"UNDERRUN status detected 0x15-0x800" warnings in messages file after applying current patches.

  • 7009720
  • 10-Nov-2011
  • 10-Aug-2012

Environment

Novell Open Enterprise Server 2 (OES 2) Linux Support Pack 3
SUSE Linux Enterprise Server 10 Service Pack 3
SUSE Linux Enterprise Server 10 Service Pack 4

Situation

/var/log/messages contain such as this:
kernel: scsi(0:0:1) UNDERRUN status detected 0x15-0x800. resid=0x5c fw_resid=0x0 cdb=0xa3 os_underflow=0x0
These repeat and are causing concern.  It seems to have started after applying the current patches


Resolution

There's two types of UNDERRUNs you'll typically see, ones where the sender/receiver agree on the residual amount, are are perfectly valid:

    Sep 29 23:32:40 hkda2ls0005 kernel: scsi(2:0:5) UNDERRUN status detected
0x15-0x800. resid=0x46 fw_resid=0x46 cdb=0x12 os_underflow=0x0
    Sep 29 23:32:40 hkda2ls0005 kernel: scsi(2:0:5) UNDERRUN status detected
0x15-0x800. resid=0x2e fw_resid=0x2e cdb=0x12 os_underflow=0x0
    Sep 29 23:32:40 hkda2ls0005 kernel: scsi(2:0:57) UNDERRUN status detected
0x15-0x800. resid=0x58 fw_resid=0x58 cdb=0x25 os_underflow=0x0
    Sep 29 23:32:40 hkda2ls0005 kernel: scsi(2:0:57) UNDERRUN status detected
0x15-0x800. resid=0x56 fw_resid=0x56 cdb=0x12 os_underflow=0x0

and others where the residuals don't match, where the command is returned with a 'failed, yet retry-able' status:

    Sep  9 11:35:44 hkda2ls0005 kernel: scsi(3:0:93) UNDERRUN status detected
0x15-0x0. resid=0x0 fw_resid=0x73000 cdb=0x28 os_underflow=0x80000
    Sep  9 11:35:44 hkda2ls0005 kernel: scsi(3:0:0:93) Dropped frame(s)
detected (73000 of 80000 bytes)...retrying command.
    Sep  9 11:35:44 hkda2ls0005 kernel: sd 3:0:0:93: SCSI error: return code =
0x00070000
    Sep  9 11:35:44 hkda2ls0005 kernel: end_request: I/O error, dev sdci,
sector 15659008
    Sep  9 11:35:44 hkda2ls0005 kernel: device-mapper: multipath: Failing path
69:96.

These can happen for a variety of reasons, mostly hardware/cabling problem related.
These warnings have been introduced by

patches.drivers/qla2xxx-properly-handle-UNDERRUN-completion-status

in the latest kernel version, and haven't been seen by earlier versions.

They are only visible if ql2xextended_error_logging is active, and it provides useful information in case customer needs to debug the driver.

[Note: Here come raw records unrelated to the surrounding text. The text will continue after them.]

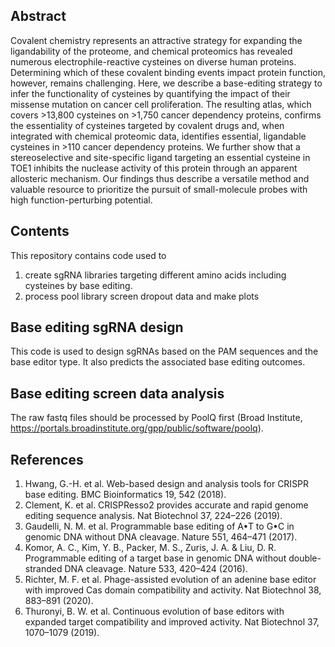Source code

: ## Abstract
Covalent chemistry represents an attractive strategy for expanding the ligandability of the proteome, and chemical proteomics has revealed numerous electrophile-reactive cysteines on diverse human proteins. Determining which of these covalent binding events impact protein function, however, remains challenging. Here, we describe a base-editing strategy to infer the functionality of cysteines by quantifying the impact of their missense mutation on cancer cell proliferation. The resulting atlas, which covers >13,800 cysteines on >1,750 cancer dependency proteins, confirms the essentiality of cysteines targeted by covalent drugs and, when integrated with chemical proteomic data, identifies essential, ligandable cysteines in >110 cancer dependency proteins. We further show that a stereoselective and site-specific ligand targeting an essential cysteine in TOE1 inhibits the nuclease activity of this protein through an apparent allosteric mechanism. Our findings thus describe a versatile method and valuable resource to prioritize the pursuit of small-molecule probes with high function-perturbing potential.


## Contents
This repository contains code used to 
1) create sgRNA libraries targeting different amino acids including cysteines by base editing.
2) process pool library screen dropout data and make plots

## Base editing sgRNA design
This code is used to design sgRNAs based on the PAM sequences and the base editor type.
It also predicts the associated base editing outcomes.

## Base editing screen data analysis
The raw fastq files should be processed by PoolQ first (Broad Institute, https://portals.broadinstitute.org/gpp/public/software/poolq).


## References
1.	Hwang, G.-H. et al. Web-based design and analysis tools for CRISPR base editing. BMC Bioinformatics 19, 542 (2018).
2.	Clement, K. et al. CRISPResso2 provides accurate and rapid genome editing sequence analysis. Nat Biotechnol 37, 224–226 (2019).
3.	Gaudelli, N. M. et al. Programmable base editing of A•T to G•C in genomic DNA without DNA cleavage. Nature 551, 464–471 (2017).
4.	Komor, A. C., Kim, Y. B., Packer, M. S., Zuris, J. A. & Liu, D. R. Programmable editing of a target base in genomic DNA without double-stranded DNA cleavage. Nature 533, 420–424 (2016).
5.	Richter, M. F. et al. Phage-assisted evolution of an adenine base editor with improved Cas domain compatibility and activity. Nat Biotechnol 38, 883–891 (2020).
6.	Thuronyi, B. W. et al. Continuous evolution of base editors with expanded target compatibility and improved activity. Nat Biotechnol 37, 1070–1079 (2019).
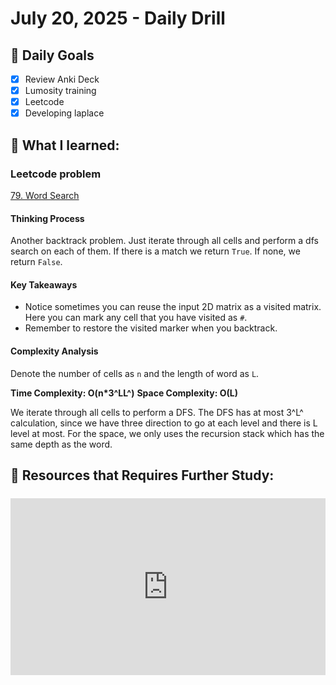 # July 20, 2025 - Daily Drill

## 🎯 Daily Goals

- [x] Review Anki Deck
- [x] Lumosity training
- [x] Leetcode
- [x] Developing laplace

## 📝 What I learned:

### Leetcode problem

[79. Word Search](https://leetcode.com/problems/word-search/description/?envType=company&envId=amazon&favoriteSlug=amazon-thirty-days)


#### Thinking Process

Another backtrack problem. Just iterate through all cells and perform a dfs search on each of them. If there is a match we return `True`. If none, we return `False`.

#### Key Takeaways

- Notice sometimes you can reuse the input 2D matrix as a visited matrix. Here you can mark any cell that you have visited as `#`. 
- Remember to restore the visited marker when you backtrack.

#### Complexity Analysis

Denote the number of cells as `n` and the length of word as `L`.

**Time Complexity: O(n*3^LL^)**
**Space Complexity: O(L)**

We iterate through all cells to perform a DFS. The DFS has at most 3^L^ calculation, since we have three direction to go at each level and there is L level at most. For the space, we only uses the recursion stack which has the same depth as the word.

## 🚀 Resources that Requires Further Study:

<div style="position: relative; padding-bottom: 56.25%; height: 0; overflow: hidden; max-width: 100%; margin: 1.5rem 0;">
    <iframe src="https://www.youtube.com/embed/mGEf4qLpAbw" 
            style="position: absolute; top: 0; left: 0; width: 100%; height: 100%; border: none;" 
            allowfullscreen>
    </iframe>
</div>
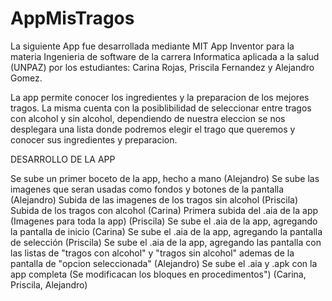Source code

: # AppMisTragos

La siguiente App fue desarrollada mediante MIT App Inventor para la materia Ingenieria de software de la carrera Informatica aplicada a la salud (UNPAZ) por los estudiantes: Carina Rojas, Priscila Fernandez y Alejandro Gomez.

La app permite conocer los ingredientes y la preparacion de los mejores tragos. La misma cuenta con la posiblibilidad de seleccionar entre tragos con alcohol y sin alcohol, dependiendo de nuestra eleccion se nos desplegara una lista donde podremos elegir el trago que queremos y conocer sus ingredientes y preparacion.

DESARROLLO DE LA APP

Se sube un primer boceto de la app, hecho a mano (Alejandro)
Se sube las imagenes que seran usadas como fondos y botones de la pantalla (Alejandro)
Subida de las imagenes de los tragos sin alcohol (Priscila)
Subida de los tragos con alcohol (Carina)
Primera subida del .aia de la app (Imagenes para toda la app) (Priscila)
Se sube el .aia de la app, agregando la pantalla de inicio (Carina)
Se sube el .aia de la app, agregando la pantalla de selección (Priscila)
Se sube el .aia de la app, agregando las pantalla con las listas de "tragos con alcohol" y "tragos sin alcohol" ademas de la pantalla de "opcion seleccionada" (Alejandro)
Se sube el .aia y .apk con la app completa (Se modificacan los bloques en procedimentos") (Carina, Priscila, Alejandro)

By default, that
option is enabled.

As long as there is no hardware/cabling problem, you can remove the extended logging module option from qla2xxx. Any substantial failure will still be logged, so operations won't be affected.

You can disable it permanently doing the below procedure: 1. Create new file in /etc/modprobe.d/ directory using the following command: # vi /etc/modprobe.d/qlogic 2. To disable extended logging, use # to comment out the following line: #options qla2xxx ql2xextended_error_logging=1 3. Restart the host.
and the following one without having to restart the server:

echo 0 > /sys/module/qla2xxx/parameters/ql2xextended_error_logging
This last procedure is not permanent so, if you reboot the server, these qlogic warnings will appear again. Use the first procedure to make this change effective after every server restart.